Contributors

Re: Large Data Files

Nice to see pandas run fast.

For those for those that want run very very ... very fast consider to use polars

https://pola.rs

Regards

David BEAL

Akretion

Consultant ERP Odoo

Le mer. 21 août 2024 à 01:57, Graeme Gellatly <notifications@odoo-community.org> a écrit :

Queue job and batching can work. It is commonplace. But if it is CPU/Memory then honestly, after optimising what you can within the framework (e.g. as per Holger) a lot of the time you just get away with running a seperate worker on a separate port for long running jobs and set the limits/timeouts high. That is how a lot of people deploy cron workers these days and in older Odoo we used to have to do it to run financial reports and seemingly again now. 30,000 simple records is not so much.

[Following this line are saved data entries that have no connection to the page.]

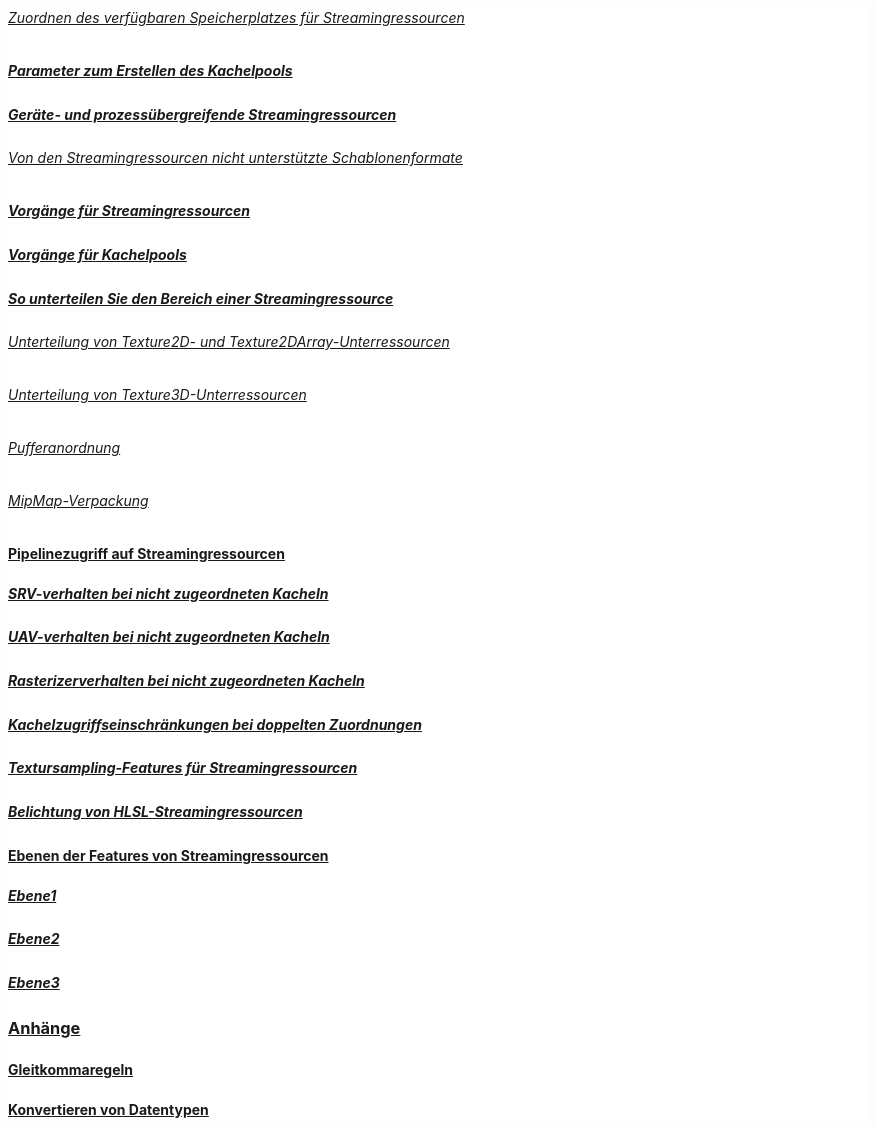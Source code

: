 ###### [Zuordnen des verfügbaren Speicherplatzes für Streamingressourcen](../graphics-concepts/address-space-available-for-streaming-resources.md)
##### [Parameter zum Erstellen des Kachelpools](../graphics-concepts/tile-pool-creation-parameters.md)
##### [Geräte- und prozessübergreifende Streamingressourcen](../graphics-concepts/streaming-resource-cross-process-and-device-sharing.md)
###### [Von den Streamingressourcen nicht unterstützte Schablonenformate](../graphics-concepts/stencil-formats-not-supported-with-streaming-resources.md)
##### [Vorgänge für Streamingressourcen](../graphics-concepts/operations-available-on-streaming-resources.md)
##### [Vorgänge für Kachelpools](../graphics-concepts/operations-available-on-tile-pools.md)
##### [So unterteilen Sie den Bereich einer Streamingressource](../graphics-concepts/how-a-streaming-resource-s-area-is-tiled.md)
###### [Unterteilung von Texture2D- und Texture2DArray-Unterressourcen](../graphics-concepts/texture2d-and-texture2darray-subresource-tiling.md)
###### [Unterteilung von Texture3D-Unterressourcen](../graphics-concepts/texture3d-subresource-tiling.md)
###### [Pufferanordnung](../graphics-concepts/buffer-tiling.md)
###### [MipMap-Verpackung](../graphics-concepts/mipmap-packing.md)
#### [Pipelinezugriff auf Streamingressourcen](../graphics-concepts/pipeline-access-to-streaming-resources.md)
##### [SRV-verhalten bei nicht zugeordneten Kacheln](../graphics-concepts/srv-behavior-with-non-mapped-tiles.md)
##### [UAV-verhalten bei nicht zugeordneten Kacheln](../graphics-concepts/uav-behavior-with-non-mapped-tiles.md)
##### [Rasterizerverhalten bei nicht zugeordneten Kacheln](../graphics-concepts/rasterizer-behavior-with-non-mapped-tiles.md)
##### [Kachelzugriffseinschränkungen bei doppelten Zuordnungen](../graphics-concepts/tile-access-limitations-with-duplicate-mappings.md)
##### [Textursampling-Features für Streamingressourcen](../graphics-concepts/streaming-resources-texture-sampling-features.md)
##### [Belichtung von HLSL-Streamingressourcen](../graphics-concepts/hlsl-streaming-resources-exposure.md)
#### [Ebenen der Features von Streamingressourcen](../graphics-concepts/streaming-resources-features-tiers.md)
##### [Ebene1](../graphics-concepts/tier-1.md)
##### [Ebene2](../graphics-concepts/tier-2.md)
##### [Ebene3](../graphics-concepts/tier-3.md)
### [Anhänge](../graphics-concepts/appendix.md)
#### [Gleitkommaregeln](../graphics-concepts/floating-point-rules.md)
#### [Konvertieren von Datentypen](../graphics-concepts/data-type-conversion.md)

There may also be some db tuning you can do around WAL files, checkpoints etc if they get in the way.

On Wed, Aug 21, 2024 at 9:57 AM Jerôme Dewandre <notifications@odoo-community.org> wrote:
Hello,

Thank you very much for your quick responses :)

Tom Blauwendraat: I am running on v16
Holger Brunn: adapting the script with .with_context(tracking_disable=True) to Disable email notification divides the running time by at least 4
Goran Sunjka: It is indeed an interesting idea, I was wondering if I could store a hash of the row in Postgres to check if an existing record was updated to separate "create" and "update" action

Daniel Reis: This is indeed the problem I encountered.

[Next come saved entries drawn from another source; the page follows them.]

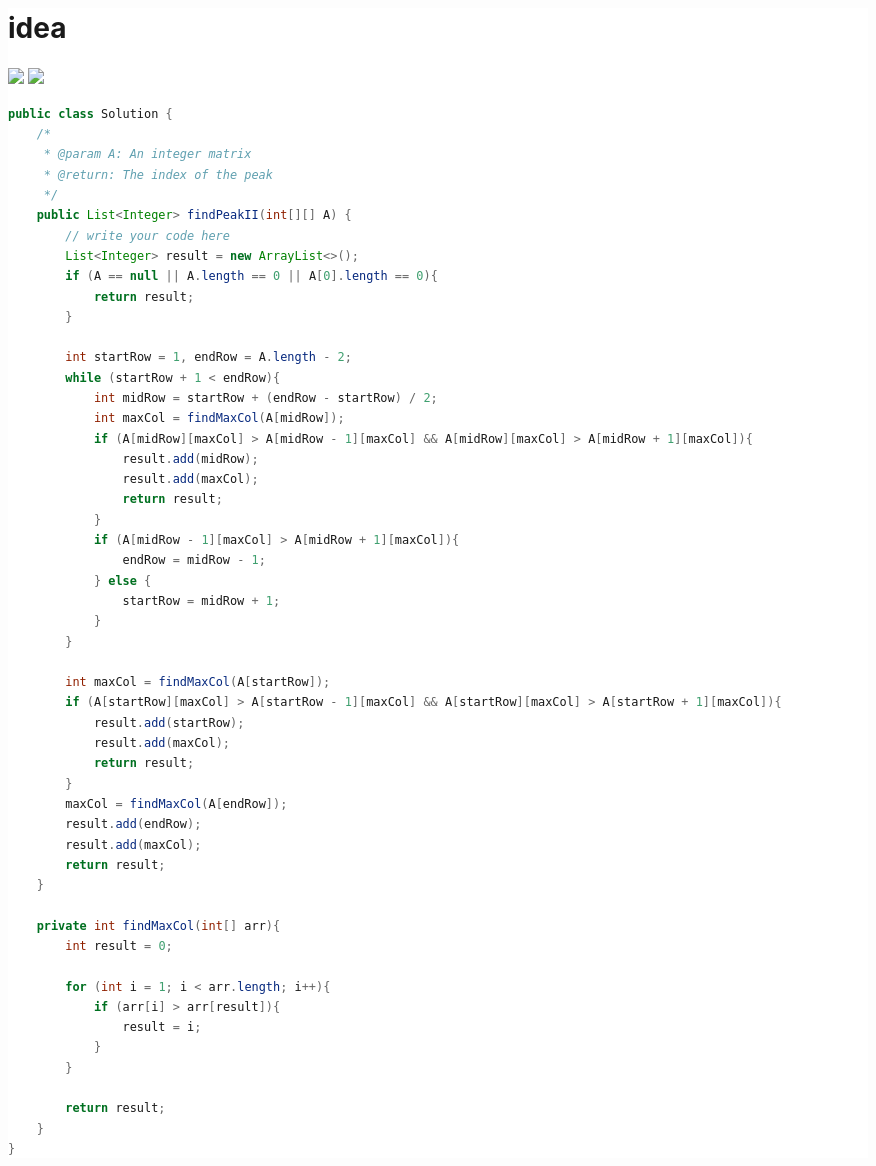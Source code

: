 # idea
![](https://i.postimg.cc/wT9GtfKK/Jiuzhang-vip-30days.png)
![](https://i.postimg.cc/Vvg4B8xx/Jiuzhang-vip-30days.png)
```java
public class Solution {
    /*
     * @param A: An integer matrix
     * @return: The index of the peak
     */
    public List<Integer> findPeakII(int[][] A) {
        // write your code here
        List<Integer> result = new ArrayList<>();
        if (A == null || A.length == 0 || A[0].length == 0){
            return result;
        }
        
        int startRow = 1, endRow = A.length - 2;
        while (startRow + 1 < endRow){
            int midRow = startRow + (endRow - startRow) / 2;
            int maxCol = findMaxCol(A[midRow]);
            if (A[midRow][maxCol] > A[midRow - 1][maxCol] && A[midRow][maxCol] > A[midRow + 1][maxCol]){
                result.add(midRow);
                result.add(maxCol);
                return result;
            }
            if (A[midRow - 1][maxCol] > A[midRow + 1][maxCol]){
                endRow = midRow - 1;
            } else {
                startRow = midRow + 1;
            }
        }
        
        int maxCol = findMaxCol(A[startRow]);
        if (A[startRow][maxCol] > A[startRow - 1][maxCol] && A[startRow][maxCol] > A[startRow + 1][maxCol]){
            result.add(startRow);
            result.add(maxCol);
            return result;
        }
        maxCol = findMaxCol(A[endRow]);
        result.add(endRow);
        result.add(maxCol);
        return result;
    }
    
    private int findMaxCol(int[] arr){
        int result = 0;
        
        for (int i = 1; i < arr.length; i++){
            if (arr[i] > arr[result]){
                result = i;
            }
        }
        
        return result;
    }
}
```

Thank you all for your replies, it helps a lot :)

Jérôme

On Tue, Aug 20, 2024 at 7:47 PM Daniel Reis <notifications@odoo-community.org> wrote:
I would expect this code to just abort for a non trivial quantity of records.
The reason why is that this is a single worker doing a single database transaction.
So the worker process will probably hit the time and CPU limits and be killed, and no records would be saved because of a transaction rollback.
And if you increase those limits a lot, you will probably cause long table locks on the database, and hurt other users and processes.

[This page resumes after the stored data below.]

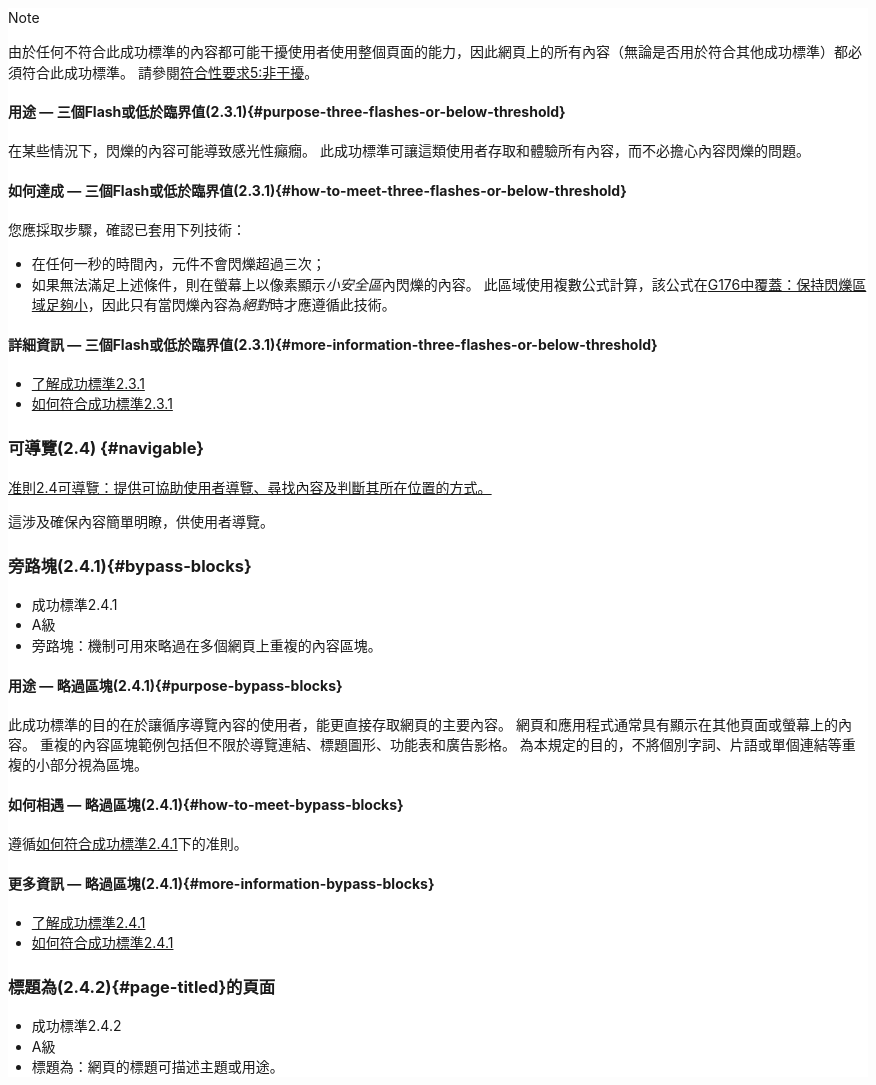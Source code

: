 >[!NOTE]
>
>由於任何不符合此成功標準的內容都可能干擾使用者使用整個頁面的能力，因此網頁上的所有內容（無論是否用於符合其他成功標準）都必須符合此成功標準。 請參閱[符合性要求5:非干擾](https://www.w3.org/TR/WCAG/#cc5)。

#### 用途 — 三個Flash或低於臨界值(2.3.1){#purpose-three-flashes-or-below-threshold}

在某些情況下，閃爍的內容可能導致感光性癲癇。 此成功標準可讓這類使用者存取和體驗所有內容，而不必擔心內容閃爍的問題。

#### 如何達成 — 三個Flash或低於臨界值(2.3.1){#how-to-meet-three-flashes-or-below-threshold}

您應採取步驟，確認已套用下列技術：

* 在任何一秒的時間內，元件不會閃爍超過三次；
* 如果無法滿足上述條件，則在螢幕上以像素顯示&#x200B;*小安全區*&#x200B;內閃爍的內容。 此區域使用複數公式計算，該公式在[G176中覆蓋：保持閃爍區域足夠小](https://www.w3.org/TR/2008/NOTE-WCAG20-TECHS-20081211/G176)，因此只有當閃爍內容為&#x200B;*絕對*&#x200B;時才應遵循此技術。

#### 詳細資訊 — 三個Flash或低於臨界值(2.3.1){#more-information-three-flashes-or-below-threshold}

* [了解成功標準2.3.1](https://www.w3.org/WAI/WCAG21/Understanding/three-flashes-or-below-threshold.html)
* [如何符合成功標準2.3.1](https://www.w3.org/WAI/WCAG21/quickref/#three-flashes-or-below-threshold)

### 可導覽(2.4) {#navigable}

[准則2.4可導覽：提供可協助使用者導覽、尋找內容及判斷其所在位置的方式。](https://www.w3.org/TR/WCAG/#navigable)

這涉及確保內容簡單明瞭，供使用者導覽。

### 旁路塊(2.4.1){#bypass-blocks}

* 成功標準2.4.1
* A級
* 旁路塊：機制可用來略過在多個網頁上重複的內容區塊。

#### 用途 — 略過區塊(2.4.1){#purpose-bypass-blocks}

此成功標準的目的在於讓循序導覽內容的使用者，能更直接存取網頁的主要內容。 網頁和應用程式通常具有顯示在其他頁面或螢幕上的內容。 重複的內容區塊範例包括但不限於導覽連結、標題圖形、功能表和廣告影格。 為本規定的目的，不將個別字詞、片語或單個連結等重複的小部分視為區塊。

#### 如何相遇 — 略過區塊(2.4.1){#how-to-meet-bypass-blocks}

遵循[如何符合成功標準2.4.1](https://www.w3.org/WAI/WCAG21/quickref/#bypass-blocks)下的准則。

#### 更多資訊 — 略過區塊(2.4.1){#more-information-bypass-blocks}

* [了解成功標準2.4.1](https://www.w3.org/WAI/WCAG21/Understanding/bypass-blocks.html)
* [如何符合成功標準2.4.1](https://www.w3.org/WAI/WCAG21/quickref/#bypass-blocks)

### 標題為(2.4.2){#page-titled}的頁面

* 成功標準2.4.2
* A級
* 標題為：網頁的標題可描述主題或用途。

Going direct to the database can work if the data is pretty simple.
It can work but it can also be a can of worms.

One approach is to have an incremental approach to the data loading.
In the past I have used external ETL tools or scripts to do this.
Keeping it inside Odoo, one of the tools that can help is the Job Queue, possibly along with something like base_import_async:
https://github.com/OCA/queue/tree/16.0/base_import_async

Thanks

--

DANIEL REIS
MANAGING PARTNER
Meet with me.
M: +351 919 991 307
E: dreis@OpenSourceIntegrators.com
A: Avenida da República 3000, Estoril Office Center, 2649-517 Cascais

On 20/08/2024 16:32, Jerôme Dewandre wrote:

Hello,

I am currently working on a syncro with a legacy system (adesoft) containing a large amount of data that must be synchronized on a daily basis (such as meetings).

It seems everything starts getting slow when I import 30.000 records with the conventional "create()" method.

I suppose the ORM might be an issue here. Potential workaround:

1. Bypass the ORM to create a record with self.env.cr.execute (but if I want to delete them I will also need a custom query)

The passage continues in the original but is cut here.